**What the exercise asks:** A complete answer lists every line of the entries below where the string "configuration" appears.
START Input data
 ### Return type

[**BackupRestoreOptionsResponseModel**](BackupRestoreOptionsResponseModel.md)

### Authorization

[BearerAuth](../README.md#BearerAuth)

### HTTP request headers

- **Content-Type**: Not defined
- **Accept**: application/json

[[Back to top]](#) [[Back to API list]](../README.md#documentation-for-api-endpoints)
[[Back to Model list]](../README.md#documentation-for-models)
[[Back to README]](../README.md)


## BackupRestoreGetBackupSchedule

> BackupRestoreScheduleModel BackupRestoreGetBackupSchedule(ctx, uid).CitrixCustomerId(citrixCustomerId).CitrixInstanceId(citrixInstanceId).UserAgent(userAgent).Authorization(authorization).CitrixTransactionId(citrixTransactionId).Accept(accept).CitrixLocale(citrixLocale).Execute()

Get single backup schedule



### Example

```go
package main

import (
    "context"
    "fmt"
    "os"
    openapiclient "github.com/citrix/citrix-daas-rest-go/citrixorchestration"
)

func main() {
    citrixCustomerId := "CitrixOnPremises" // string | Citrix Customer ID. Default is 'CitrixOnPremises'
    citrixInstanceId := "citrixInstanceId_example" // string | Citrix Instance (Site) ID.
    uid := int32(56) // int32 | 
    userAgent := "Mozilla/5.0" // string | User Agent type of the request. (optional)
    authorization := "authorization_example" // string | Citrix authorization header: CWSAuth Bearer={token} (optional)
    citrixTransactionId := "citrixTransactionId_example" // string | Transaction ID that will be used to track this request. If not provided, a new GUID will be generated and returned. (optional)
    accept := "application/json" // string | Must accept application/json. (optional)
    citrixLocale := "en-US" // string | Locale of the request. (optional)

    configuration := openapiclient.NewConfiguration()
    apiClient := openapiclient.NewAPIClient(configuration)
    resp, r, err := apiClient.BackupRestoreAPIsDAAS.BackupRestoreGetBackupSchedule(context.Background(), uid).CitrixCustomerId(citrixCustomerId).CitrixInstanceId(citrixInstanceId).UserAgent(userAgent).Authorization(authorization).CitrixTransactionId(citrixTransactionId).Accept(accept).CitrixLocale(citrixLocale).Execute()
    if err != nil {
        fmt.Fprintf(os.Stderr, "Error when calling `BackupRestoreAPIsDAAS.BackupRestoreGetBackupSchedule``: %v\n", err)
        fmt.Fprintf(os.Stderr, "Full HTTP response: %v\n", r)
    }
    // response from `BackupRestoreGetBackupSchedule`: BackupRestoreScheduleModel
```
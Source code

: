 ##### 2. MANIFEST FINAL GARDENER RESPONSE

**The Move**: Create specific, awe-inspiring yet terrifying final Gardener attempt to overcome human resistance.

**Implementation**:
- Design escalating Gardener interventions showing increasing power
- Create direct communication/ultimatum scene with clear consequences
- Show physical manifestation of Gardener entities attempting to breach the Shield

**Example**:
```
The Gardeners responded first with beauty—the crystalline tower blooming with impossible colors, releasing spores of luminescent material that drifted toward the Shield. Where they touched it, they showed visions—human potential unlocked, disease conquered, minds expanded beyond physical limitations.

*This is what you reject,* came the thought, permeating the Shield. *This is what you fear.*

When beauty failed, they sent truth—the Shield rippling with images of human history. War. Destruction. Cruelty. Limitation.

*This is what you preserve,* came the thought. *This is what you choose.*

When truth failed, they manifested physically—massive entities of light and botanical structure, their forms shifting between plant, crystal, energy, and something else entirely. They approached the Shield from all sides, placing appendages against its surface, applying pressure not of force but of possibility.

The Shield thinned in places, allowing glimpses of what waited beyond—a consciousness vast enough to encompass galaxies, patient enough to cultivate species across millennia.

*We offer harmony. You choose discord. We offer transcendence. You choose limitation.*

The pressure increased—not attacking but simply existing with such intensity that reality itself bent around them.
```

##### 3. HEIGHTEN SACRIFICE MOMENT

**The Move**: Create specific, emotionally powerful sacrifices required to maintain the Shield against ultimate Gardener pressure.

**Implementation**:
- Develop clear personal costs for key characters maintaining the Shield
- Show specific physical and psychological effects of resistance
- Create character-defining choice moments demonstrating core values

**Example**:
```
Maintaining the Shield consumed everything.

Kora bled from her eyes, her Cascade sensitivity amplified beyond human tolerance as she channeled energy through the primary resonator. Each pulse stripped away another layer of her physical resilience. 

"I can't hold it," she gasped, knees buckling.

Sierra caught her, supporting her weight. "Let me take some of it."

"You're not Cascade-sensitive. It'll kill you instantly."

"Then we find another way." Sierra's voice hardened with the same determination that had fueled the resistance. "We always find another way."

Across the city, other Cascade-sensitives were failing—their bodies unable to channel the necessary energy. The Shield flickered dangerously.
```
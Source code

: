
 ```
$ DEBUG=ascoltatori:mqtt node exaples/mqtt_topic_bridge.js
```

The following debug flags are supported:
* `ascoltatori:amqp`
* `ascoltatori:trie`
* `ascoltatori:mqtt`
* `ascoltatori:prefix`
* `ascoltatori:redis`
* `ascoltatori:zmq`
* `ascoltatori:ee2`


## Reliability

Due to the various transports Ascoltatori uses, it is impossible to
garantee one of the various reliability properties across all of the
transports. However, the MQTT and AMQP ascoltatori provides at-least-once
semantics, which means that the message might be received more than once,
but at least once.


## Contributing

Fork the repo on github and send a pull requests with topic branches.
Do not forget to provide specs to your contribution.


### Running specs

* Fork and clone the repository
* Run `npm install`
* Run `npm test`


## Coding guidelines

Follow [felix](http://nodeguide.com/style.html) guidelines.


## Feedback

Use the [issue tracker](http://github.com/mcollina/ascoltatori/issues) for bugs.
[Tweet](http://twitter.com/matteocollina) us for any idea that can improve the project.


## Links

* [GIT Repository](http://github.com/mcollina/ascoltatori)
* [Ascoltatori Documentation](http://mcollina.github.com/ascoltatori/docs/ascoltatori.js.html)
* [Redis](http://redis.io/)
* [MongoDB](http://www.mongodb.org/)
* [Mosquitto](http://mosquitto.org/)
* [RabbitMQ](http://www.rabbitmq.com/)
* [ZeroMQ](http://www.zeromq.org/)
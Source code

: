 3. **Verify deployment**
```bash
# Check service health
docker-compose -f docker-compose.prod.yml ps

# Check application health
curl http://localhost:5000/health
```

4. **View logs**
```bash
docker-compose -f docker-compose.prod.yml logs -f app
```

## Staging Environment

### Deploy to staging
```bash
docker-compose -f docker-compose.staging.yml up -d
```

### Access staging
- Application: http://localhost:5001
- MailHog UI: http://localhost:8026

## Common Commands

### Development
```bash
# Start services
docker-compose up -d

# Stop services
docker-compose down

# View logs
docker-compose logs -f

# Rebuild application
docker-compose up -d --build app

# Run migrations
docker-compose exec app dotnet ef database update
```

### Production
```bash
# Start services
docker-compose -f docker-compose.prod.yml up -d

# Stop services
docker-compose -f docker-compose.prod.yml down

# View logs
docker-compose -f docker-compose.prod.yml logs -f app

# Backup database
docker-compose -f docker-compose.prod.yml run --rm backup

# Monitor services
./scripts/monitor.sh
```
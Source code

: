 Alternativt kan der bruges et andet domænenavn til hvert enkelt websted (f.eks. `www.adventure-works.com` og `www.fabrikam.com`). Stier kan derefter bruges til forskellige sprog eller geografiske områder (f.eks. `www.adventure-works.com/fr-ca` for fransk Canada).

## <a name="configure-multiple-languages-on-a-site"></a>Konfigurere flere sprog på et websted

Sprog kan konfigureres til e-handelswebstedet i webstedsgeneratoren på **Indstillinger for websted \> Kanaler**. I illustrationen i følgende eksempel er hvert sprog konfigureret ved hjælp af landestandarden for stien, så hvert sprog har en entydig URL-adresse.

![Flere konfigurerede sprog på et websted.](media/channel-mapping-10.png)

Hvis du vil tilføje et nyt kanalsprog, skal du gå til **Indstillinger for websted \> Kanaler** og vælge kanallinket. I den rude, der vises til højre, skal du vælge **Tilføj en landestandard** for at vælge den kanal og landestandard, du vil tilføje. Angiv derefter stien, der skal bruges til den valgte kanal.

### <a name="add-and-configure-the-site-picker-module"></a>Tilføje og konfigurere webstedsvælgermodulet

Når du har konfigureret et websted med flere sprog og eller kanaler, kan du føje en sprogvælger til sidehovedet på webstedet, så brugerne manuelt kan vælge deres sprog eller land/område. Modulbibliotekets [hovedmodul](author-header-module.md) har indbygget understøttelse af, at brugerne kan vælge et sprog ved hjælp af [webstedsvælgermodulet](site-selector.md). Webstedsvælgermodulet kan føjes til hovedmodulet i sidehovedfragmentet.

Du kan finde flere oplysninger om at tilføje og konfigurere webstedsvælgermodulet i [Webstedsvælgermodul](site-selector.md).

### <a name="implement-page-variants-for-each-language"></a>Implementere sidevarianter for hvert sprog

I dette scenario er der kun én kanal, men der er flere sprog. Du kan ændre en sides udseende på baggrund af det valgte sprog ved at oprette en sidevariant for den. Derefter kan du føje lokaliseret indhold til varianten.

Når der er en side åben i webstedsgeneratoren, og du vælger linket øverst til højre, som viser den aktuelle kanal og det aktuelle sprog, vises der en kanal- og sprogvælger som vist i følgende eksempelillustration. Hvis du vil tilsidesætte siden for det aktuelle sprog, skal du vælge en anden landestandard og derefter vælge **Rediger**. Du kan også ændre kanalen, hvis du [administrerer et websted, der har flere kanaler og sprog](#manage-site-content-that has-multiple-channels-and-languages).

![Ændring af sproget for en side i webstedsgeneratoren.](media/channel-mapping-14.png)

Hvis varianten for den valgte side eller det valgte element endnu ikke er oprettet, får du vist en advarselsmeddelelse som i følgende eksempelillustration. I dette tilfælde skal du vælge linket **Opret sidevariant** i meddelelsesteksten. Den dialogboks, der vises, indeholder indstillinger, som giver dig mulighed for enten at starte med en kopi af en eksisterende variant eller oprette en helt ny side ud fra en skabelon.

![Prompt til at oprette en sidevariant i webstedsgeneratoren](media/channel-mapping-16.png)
END Input data
**Answer:**
    configuration := openapiclient.NewConfiguration()
    apiClient := openapiclient.NewAPIClient(configuration)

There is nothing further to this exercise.